(Beginning of Input for this task)

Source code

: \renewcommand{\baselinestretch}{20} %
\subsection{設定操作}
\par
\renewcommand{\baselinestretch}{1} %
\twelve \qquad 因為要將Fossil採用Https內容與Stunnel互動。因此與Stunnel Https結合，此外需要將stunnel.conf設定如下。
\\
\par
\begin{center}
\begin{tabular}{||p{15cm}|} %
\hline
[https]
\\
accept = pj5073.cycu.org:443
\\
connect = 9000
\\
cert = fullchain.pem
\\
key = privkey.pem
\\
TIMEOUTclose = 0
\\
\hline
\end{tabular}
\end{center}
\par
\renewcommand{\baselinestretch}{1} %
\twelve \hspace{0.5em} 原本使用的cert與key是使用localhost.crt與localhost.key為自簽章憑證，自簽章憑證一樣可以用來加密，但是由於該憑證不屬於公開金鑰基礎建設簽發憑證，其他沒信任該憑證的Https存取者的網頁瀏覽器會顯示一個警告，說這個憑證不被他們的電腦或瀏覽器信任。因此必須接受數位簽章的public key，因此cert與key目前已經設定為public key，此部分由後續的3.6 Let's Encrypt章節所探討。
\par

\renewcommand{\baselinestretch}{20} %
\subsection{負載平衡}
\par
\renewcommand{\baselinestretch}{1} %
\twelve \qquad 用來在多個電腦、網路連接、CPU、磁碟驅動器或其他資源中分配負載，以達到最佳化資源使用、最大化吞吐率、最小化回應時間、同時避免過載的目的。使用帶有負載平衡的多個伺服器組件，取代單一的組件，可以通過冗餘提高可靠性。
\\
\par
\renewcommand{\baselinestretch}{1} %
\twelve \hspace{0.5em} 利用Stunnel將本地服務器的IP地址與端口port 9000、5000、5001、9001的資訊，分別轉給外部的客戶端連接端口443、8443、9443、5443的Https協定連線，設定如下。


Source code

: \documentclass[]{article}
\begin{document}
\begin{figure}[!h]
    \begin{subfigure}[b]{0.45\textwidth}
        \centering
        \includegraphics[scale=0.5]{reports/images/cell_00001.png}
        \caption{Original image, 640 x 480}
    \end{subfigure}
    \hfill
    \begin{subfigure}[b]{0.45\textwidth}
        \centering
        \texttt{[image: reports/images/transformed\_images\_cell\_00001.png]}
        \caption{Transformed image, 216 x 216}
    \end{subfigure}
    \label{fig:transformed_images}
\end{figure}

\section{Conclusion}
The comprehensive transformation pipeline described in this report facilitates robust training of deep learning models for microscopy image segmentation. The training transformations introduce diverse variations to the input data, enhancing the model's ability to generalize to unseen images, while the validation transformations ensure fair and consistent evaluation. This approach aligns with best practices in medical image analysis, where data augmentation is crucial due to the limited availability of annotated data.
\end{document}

(End of Input for this task)

### Exercise description
Copy out each line in the preceding records that contains "twelve".

### Solution
\twelve \qquad 因為要將Fossil採用Https內容與Stunnel互動。因此與Stunnel Https結合，此外需要將stunnel.conf設定如下。
\twelve \hspace{0.5em} 原本使用的cert與key是使用localhost.crt與localhost.key為自簽章憑證，自簽章憑證一樣可以用來加密，但是由於該憑證不屬於公開金鑰基礎建設簽發憑證，其他沒信任該憑證的Https存取者的網頁瀏覽器會顯示一個警告，說這個憑證不被他們的電腦或瀏覽器信任。因此必須接受數位簽章的public key，因此cert與key目前已經設定為public key，此部分由後續的3.6 Let's Encrypt章節所探討。
\twelve \qquad 用來在多個電腦、網路連接、CPU、磁碟驅動器或其他資源中分配負載，以達到最佳化資源使用、最大化吞吐率、最小化回應時間、同時避免過載的目的。使用帶有負載平衡的多個伺服器組件，取代單一的組件，可以通過冗餘提高可靠性。
\twelve \hspace{0.5em} 利用Stunnel將本地服務器的IP地址與端口port 9000、5000、5001、9001的資訊，分別轉給外部的客戶端連接端口443、8443、9443、5443的Https協定連線，設定如下。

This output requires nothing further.